=== Section Start ===

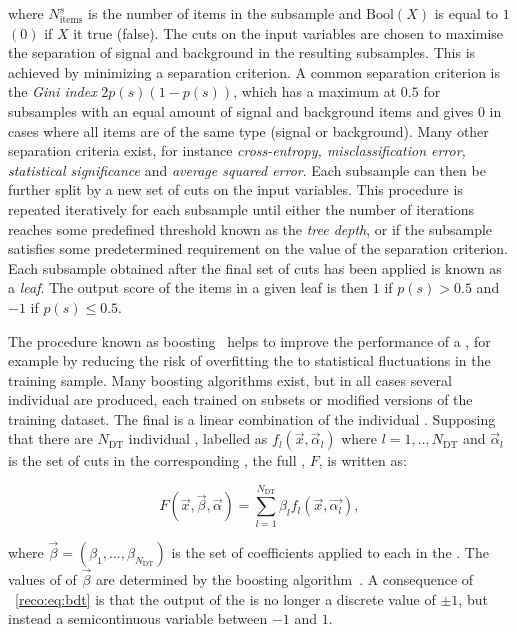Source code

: where $N_{\textrm{items}}^{s}$ is the number of items in the subsample and $\textrm{Bool}(X)$ is equal to $1$ $(0)$ if $X$ it true (false). 
The cuts on the input variables are chosen to maximise the separation of signal and background in the resulting subsamples. This is achieved by minimizing a separation criterion. 
A common separation criterion is the \emph{Gini index} $2p(s)(1-p(s))$, which has a maximum at $0.5$ for subsamples with an equal amount of signal and background items and gives $0$ in cases where all items are of the same type (signal or background). Many other separation criteria exist, for instance \emph{cross-entropy, misclassification error, statistical significance} and \emph{average squared error}.
Each subsample can then be further split by a new set of cuts on the input variables. This procedure is repeated iteratively for each subsample until either the number of iterations reaches some predefined threshold known as the \emph{tree depth}, or if the subsample satisfies some predetermined requirement on the value of the separation criterion. Each subsample obtained after the final set of cuts has been applied is known as a \emph{leaf}. The output score of the items in a given leaf is then $1 $ if $p(s)>0.5$ and $-1$ if $p(s)\leq0.5$.

The procedure known as boosting~\cite{friedman2001} helps to improve the performance of a \DT, for example by reducing the risk of overfitting the \DT to statistical fluctuations in the training sample. Many boosting algorithms exist, but in all cases several individual \DT\s are produced, each trained on subsets or modified versions of the training dataset. The final \BDT is a linear combination of the individual \DT\s. Supposing that there are $N_{\textrm{DT}}$ individual \DT\s, labelled as $f_{l}(\vec{x},\vec{\alpha}_{l})$ where $l=1,..,N_{\textrm{DT}}$ and $\vec{\alpha}_{l}$ is the set of cuts in the corresponding \DT, the full \BDT, $F$, is written as:

\begin{equation}
\label{reco:eq:bdt}
F(\vec{x},\vec{\beta},\vec{\alpha}) = \sum_{l=1}^{N_{\textrm{DT}}} \beta_{l} f_{l}(\vec{x},\vec{\alpha_{l}}), 
\end{equation}

where $\vec{\beta}=(\beta_{1},...,\beta_{N_{\textrm{DT}}})$ is the set of coefficients applied to each \DT in the \BDT. The values of of $\vec{\beta}$ are determined by the boosting algorithm~\cite{friedman2009,TMVA}. A consequence of \Eq~\ref{reco:eq:bdt} is that the output of the \BDT is no longer a discrete value of $\pm1$, but instead a semicontinuous variable between $-1$ and $1$. 

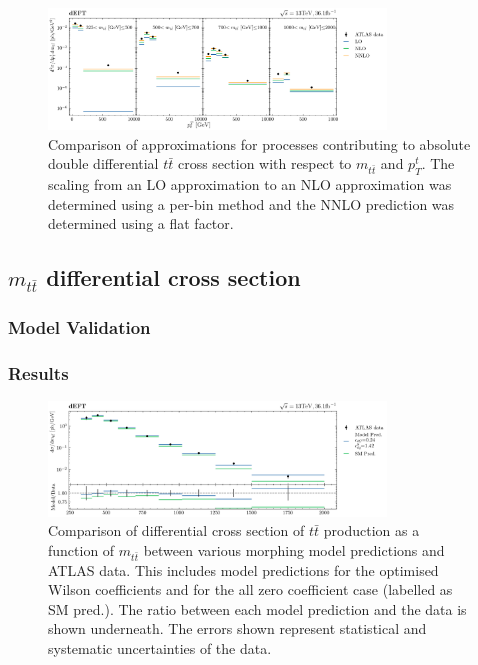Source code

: \documentclass[a4paper]{article}
\begin{document}
\begin{figure}
    \centering
    \includegraphics[width=0.8\textwidth]{plots/k_factor.png}
    \caption{Comparison of approximations for processes contributing to absolute double differential $t\bar{t}$ cross section with respect to $m_{t\bar{t}}$ and $p_{T}^{t}$. The scaling from an LO approximation to an NLO approximation was determined using a per-bin method and the NNLO prediction was determined using a flat factor.}
    \label{fig:kfactor}
\end{figure}


\subsection{\texorpdfstring{$m_{t\bar{t}}$}{mttbar} differential cross section}
\subsubsection{Model Validation}
\subsubsection{Results}

\begin{figure}
    \centering
    \includegraphics[width=0.8\textwidth]{plots/ATLAS_model_result_1D_2OP.png}
    \caption{Comparison of differential cross section of $t\bar{t}$ production as a function of $m_{t\bar{t}}$ between various morphing model predictions and ATLAS data. This includes model predictions for the optimised Wilson coefficients and for the all zero coefficient case (labelled as SM pred.). The ratio between each model prediction and the data is shown underneath. The errors shown represent statistical and systematic uncertainties of the data.}
    \label{fig:model_result_1D_2OP}
\end{figure}
\end{document}
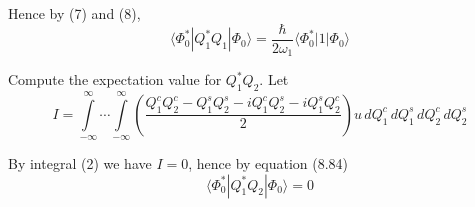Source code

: \documentclass[12pt]{article}
\begin{document}
Hence by (7) and (8),
\begin{equation*}
\langle\Phi_0^*|Q_1^*Q_1|\Phi_0\rangle=\frac{\hbar}{2\omega_1}\langle\Phi_0^*|1|\Phi_0\rangle
\end{equation*}

Compute the expectation value for $Q_1^*Q_2$.
Let
\begin{equation*}
I=\int\limits_{-\infty}^\infty\cdots\int\limits_{-\infty}^\infty
\left(\frac{Q_1^cQ_2^c-Q_1^sQ_2^s-iQ_1^cQ_2^s-iQ_1^sQ_2^c}{2}\right)
u\,dQ_1^c\,dQ_1^s\,dQ_2^c\,dQ_2^s
\end{equation*}

By integral (2) we have $I=0$, hence by equation (8.84)
\begin{equation*}
\langle\Phi_0^*|Q_1^*Q_2|\Phi_0\rangle=0
\end{equation*}
\end{document}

=== Section End ===

The answer should contain nothing but the lines from the top of the data above through the line containing "A common separation", copied exactly, with no images.

Source code

: where $N_{\textrm{items}}^{s}$ is the number of items in the subsample and $\textrm{Bool}(X)$ is equal to $1$ $(0)$ if $X$ it true (false). 
The cuts on the input variables are chosen to maximise the separation of signal and background in the resulting subsamples. This is achieved by minimizing a separation criterion. 
A common separation criterion is the \emph{Gini index} $2p(s)(1-p(s))$, which has a maximum at $0.5$ for subsamples with an equal amount of signal and background items and gives $0$ in cases where all items are of the same type (signal or background). Many other separation criteria exist, for instance \emph{cross-entropy, misclassification error, statistical significance} and \emph{average squared error}.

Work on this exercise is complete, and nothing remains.